The Gender of Recycled Clothing

Friday, May 11, 2012

Spring is now fully upon us, bringing with it an anxiousness to rid oneself of all the habits and possession that we accumulate in the long cold winters. Some students are moving on to new lives having graduated, others may just be moving on to new places, leaving behind their cramped residence rooms, in lieu of less supervised and more spacious digs to live out their future university memories. In any case it has led to an abundance of perfectly good clothes, food, and furniture to end up on roadsides, in dumpsters, and in some cases in our Dump ‘N Run locations.

For those of you that haven’t seen the photos, or seen our posts, Dump ‘N Run is a time when we take donations or things we’ve found dumped around the University, sort it, clean it up and then donate it to local charities and shelters, saving hundreds pounds of perfectly good things from ending up in landfill sites.

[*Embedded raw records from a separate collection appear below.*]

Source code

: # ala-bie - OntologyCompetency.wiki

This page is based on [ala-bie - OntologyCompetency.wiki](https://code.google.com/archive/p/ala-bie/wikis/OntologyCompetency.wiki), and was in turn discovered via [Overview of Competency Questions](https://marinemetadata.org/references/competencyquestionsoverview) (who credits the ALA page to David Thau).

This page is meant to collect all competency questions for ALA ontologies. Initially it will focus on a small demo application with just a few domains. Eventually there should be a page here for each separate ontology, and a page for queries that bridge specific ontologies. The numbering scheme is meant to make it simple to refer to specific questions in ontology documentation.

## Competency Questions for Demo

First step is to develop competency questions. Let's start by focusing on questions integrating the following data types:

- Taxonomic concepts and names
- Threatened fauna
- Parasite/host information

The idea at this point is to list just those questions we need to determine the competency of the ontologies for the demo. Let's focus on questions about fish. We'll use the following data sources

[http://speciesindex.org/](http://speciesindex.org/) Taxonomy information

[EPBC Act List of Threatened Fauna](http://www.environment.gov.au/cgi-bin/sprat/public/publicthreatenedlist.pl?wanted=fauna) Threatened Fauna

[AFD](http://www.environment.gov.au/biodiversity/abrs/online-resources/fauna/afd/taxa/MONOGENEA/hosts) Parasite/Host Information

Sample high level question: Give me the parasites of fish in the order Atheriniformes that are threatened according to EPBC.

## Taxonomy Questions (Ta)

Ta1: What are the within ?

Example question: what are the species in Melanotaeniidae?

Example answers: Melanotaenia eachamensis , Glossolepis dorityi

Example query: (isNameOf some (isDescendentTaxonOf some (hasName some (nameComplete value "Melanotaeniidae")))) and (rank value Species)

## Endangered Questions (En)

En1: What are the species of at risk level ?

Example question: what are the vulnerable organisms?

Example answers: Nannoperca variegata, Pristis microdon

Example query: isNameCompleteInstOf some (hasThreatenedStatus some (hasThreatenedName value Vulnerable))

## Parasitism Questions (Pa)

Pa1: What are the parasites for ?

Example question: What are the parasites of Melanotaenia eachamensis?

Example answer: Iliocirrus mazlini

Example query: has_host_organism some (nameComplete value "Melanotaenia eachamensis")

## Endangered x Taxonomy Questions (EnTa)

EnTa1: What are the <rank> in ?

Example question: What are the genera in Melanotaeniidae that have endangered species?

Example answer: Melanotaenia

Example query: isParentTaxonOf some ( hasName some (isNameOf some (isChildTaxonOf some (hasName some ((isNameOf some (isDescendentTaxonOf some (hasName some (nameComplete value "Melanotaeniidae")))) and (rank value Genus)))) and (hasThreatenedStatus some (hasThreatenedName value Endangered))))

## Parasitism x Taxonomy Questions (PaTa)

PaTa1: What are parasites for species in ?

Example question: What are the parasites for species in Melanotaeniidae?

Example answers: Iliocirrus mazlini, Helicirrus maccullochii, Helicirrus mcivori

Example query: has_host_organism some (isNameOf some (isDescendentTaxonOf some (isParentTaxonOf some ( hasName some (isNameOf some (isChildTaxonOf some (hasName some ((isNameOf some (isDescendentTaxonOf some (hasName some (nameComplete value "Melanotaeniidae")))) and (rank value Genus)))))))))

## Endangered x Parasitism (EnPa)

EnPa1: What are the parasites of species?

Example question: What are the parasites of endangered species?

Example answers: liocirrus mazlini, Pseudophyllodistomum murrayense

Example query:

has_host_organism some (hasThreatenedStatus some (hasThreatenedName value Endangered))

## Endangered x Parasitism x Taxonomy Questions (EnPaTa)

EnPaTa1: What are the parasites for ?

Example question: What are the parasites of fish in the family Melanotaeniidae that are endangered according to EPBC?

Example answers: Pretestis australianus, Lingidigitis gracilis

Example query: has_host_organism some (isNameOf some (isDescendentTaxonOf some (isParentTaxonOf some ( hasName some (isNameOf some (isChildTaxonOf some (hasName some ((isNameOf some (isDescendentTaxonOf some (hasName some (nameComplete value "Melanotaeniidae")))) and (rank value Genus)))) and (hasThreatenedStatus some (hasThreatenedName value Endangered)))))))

For those of you who have seen the photos and posts, yes we did in fact climb into dumpsters and sort through garbage, as yes the smell is as bad as we claim.

Now I’m not an organizationally inclined individual, so my recent condemnation to “the pit”, as we’ve nicknamed it, to sort through Dump ‘N Run things, has caused a temporary shift in my otherwise abstract thought process. Everything has a category, subcategory, and by extension a pile on the floor. Now this may seem silly to most but this has lead to an immense amount of internal conflict and self-reflection for me, especially when it comes to sorting clothes.

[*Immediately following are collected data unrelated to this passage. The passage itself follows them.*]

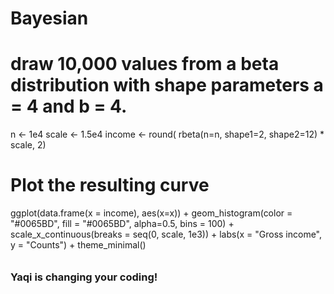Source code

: # Bayesian
# draw 10,000 values from a beta distribution with shape parameters a = 4 and b = 4.
n <- 1e4
scale <- 1.5e4
income <- round( rbeta(n=n, shape1=2, shape2=12) * scale, 2)


# Plot the resulting curve
ggplot(data.frame(x = income), aes(x=x)) +
  geom_histogram(color = "#0065BD", fill = "#0065BD", alpha=0.5, bins = 100) +
  scale_x_continuous(breaks = seq(0, scale, 1e3)) + 
  labs(x = "Gross income", 
       y = "Counts") + 
  theme_minimal()
######

### Yaqi is changing your coding!

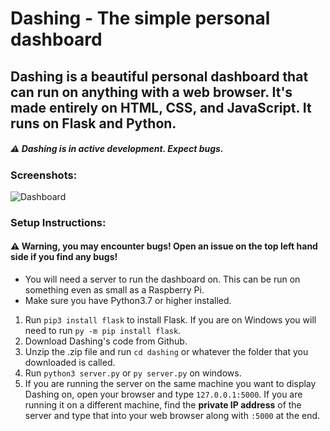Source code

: # Dashing - The simple personal dashboard

## Dashing is a beautiful personal dashboard that can run on anything with a web browser. It's made entirely on HTML, CSS, and JavaScript. It runs on Flask and Python.

##### ⚠ Dashing is in active development. Expect bugs.

### Screenshots:

![Dashboard](https://i.imgur.com/4swKwmV.png)



### Setup Instructions:
#### ⚠ Warning, you may encounter bugs! Open an issue on the top left hand side if you find any bugs!
- You will need a server to run the dashboard on. This can be run on something even as small as a Raspberry Pi.
- Make sure you have Python3.7 or higher installed.
1. Run `pip3 install flask` to install Flask. If you are on Windows you will need to run `py -m pip install flask`.
2. Download Dashing's code from Github.
3. Unzip the .zip file and run `cd dashing` or whatever the folder that you downloaded is called.
4. Run `python3 server.py` or `py server.py` on windows.
5. If you are running the server on the same machine you want to display Dashing on, open your browser and type `127.0.0.1:5000`. If you are running it on a different machine, find the **private IP address** of the server and type that into your web browser along with `:5000` at the end.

You see some of our categories are things like mens shirts and womens shirts, mens pants and womens pants, and then dresses/skirts. This means every shirt, pair of pants or dress/skirt has to be designated as a man’s or woman’s. Now at first I didn’t think much of it, some things just seemed to obviously belong to one pile or the other, but every now and then I would wander across something which I couldn’t decide to which pile it belonged. This got me thinking about what descriptors I was using to categorize clothes in.

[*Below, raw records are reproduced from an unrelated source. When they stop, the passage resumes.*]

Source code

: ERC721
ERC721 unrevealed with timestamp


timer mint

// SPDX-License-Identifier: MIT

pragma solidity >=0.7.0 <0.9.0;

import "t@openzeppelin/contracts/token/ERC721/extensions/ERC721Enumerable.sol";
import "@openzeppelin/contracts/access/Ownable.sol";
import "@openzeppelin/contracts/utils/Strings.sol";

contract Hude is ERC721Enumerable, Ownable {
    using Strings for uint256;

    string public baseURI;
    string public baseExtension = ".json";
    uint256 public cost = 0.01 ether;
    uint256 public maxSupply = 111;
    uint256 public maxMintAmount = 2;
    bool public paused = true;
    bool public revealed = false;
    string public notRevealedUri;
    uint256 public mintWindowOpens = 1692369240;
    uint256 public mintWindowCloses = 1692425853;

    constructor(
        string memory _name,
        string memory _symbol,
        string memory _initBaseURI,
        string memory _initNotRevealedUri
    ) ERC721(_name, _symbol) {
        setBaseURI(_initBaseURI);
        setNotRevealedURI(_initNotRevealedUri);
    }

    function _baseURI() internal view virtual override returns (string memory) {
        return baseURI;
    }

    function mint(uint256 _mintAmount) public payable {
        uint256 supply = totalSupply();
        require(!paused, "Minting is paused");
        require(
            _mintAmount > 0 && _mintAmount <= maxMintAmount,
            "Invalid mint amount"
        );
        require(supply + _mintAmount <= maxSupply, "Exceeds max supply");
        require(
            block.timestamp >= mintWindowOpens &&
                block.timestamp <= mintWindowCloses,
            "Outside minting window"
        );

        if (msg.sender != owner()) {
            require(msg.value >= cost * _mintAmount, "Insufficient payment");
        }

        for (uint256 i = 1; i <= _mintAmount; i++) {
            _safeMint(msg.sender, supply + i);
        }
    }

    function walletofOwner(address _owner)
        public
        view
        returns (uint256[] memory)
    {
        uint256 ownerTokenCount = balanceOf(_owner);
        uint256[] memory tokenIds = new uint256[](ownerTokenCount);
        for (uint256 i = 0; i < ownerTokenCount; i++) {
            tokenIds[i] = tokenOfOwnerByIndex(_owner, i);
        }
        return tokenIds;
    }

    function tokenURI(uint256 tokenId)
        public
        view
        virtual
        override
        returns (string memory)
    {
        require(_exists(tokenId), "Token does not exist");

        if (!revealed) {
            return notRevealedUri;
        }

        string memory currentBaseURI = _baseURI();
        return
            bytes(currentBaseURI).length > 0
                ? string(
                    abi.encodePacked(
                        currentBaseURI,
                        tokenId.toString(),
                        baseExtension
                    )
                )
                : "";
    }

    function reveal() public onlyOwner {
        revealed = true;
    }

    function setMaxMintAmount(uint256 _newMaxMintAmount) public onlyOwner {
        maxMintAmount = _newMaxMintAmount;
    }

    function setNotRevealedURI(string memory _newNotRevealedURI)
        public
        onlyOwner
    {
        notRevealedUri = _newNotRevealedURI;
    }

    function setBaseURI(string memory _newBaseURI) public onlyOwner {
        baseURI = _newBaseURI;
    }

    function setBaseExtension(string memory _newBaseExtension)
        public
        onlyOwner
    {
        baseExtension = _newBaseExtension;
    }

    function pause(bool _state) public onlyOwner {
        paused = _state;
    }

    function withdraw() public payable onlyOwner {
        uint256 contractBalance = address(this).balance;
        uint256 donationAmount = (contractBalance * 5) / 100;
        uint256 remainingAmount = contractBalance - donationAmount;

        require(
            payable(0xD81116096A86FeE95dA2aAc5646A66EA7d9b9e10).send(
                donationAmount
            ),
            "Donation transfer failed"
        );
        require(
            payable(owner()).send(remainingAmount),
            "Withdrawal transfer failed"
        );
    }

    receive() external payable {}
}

For instance larger shirts often got grouped into the “mens” pile, while smaller ones “womens”, but that didn’t seem right as women can and do wear large size shirts, and men smaller ones. Colours and cuts also were a factor, but that too wasn’t taking into consideration men who may like more tailored cuts, or find that the colour pink really brings out their eyes, or women who like mens clothing cuts and patterns. This just lead to deeper and deeper contemplations, like “well why is this a descriptor I associate with a specific gender, and why is everything to be confined to such a binary system”.

I myself have been known to wear ‘mens’ clothing, and many of my male friends to wear ‘womens’ clothing, so who am I to reinforce age old gender stereotypes on people, especially on those who might not identify with the gender norms imposed by society.

So before I knew it I had one towering pile developing in front of me, filled with a mix of colours cuts, sizes, patterns and no longer subject to sub categorizations, or classifications. Now I know that many of you may think I took this sorting thing too far, and maybe that’s why my room is in a state of perpetual disaster, but I couldn’t help but to continue these contemplations on the gender assumptions we make which I feel are based on outdated systems of categorization.

I guess I’m not totally sure where I going with this, or whether there is a point to this blog at all. I suppose all I’m trying to do is engage you readers in my thought process, and share in this reflection of mine, in hopes that maybe we can all move forward being more conscious of the gender binaries and norms which exist in our society, and work to develop alternative structures, because well... sustainability is about more than just the environment.